- Data shown -
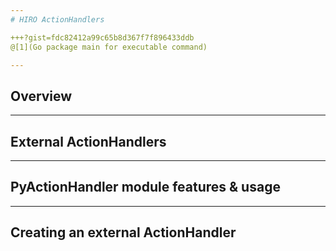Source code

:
 ```yaml
---
# HIRO ActionHandlers

+++?gist=fdc82412a99c65b8d367f7f896433ddb
@[1](Go package main for executable command)

---
```

## Overview
---
## External ActionHandlers
---
## PyActionHandler module features & usage
---
## Creating an external ActionHandler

- Exercise -
Repeat every entry exactly, but leave out the pictures.

- Answer space -
Source code

:
 ```yaml
---
# HIRO ActionHandlers

+++?gist=fdc82412a99c65b8d367f7f896433ddb
@[1](Go package main for executable command)

---
```

## Overview
---
## External ActionHandlers
---
## PyActionHandler module features & usage
---
## Creating an external ActionHandler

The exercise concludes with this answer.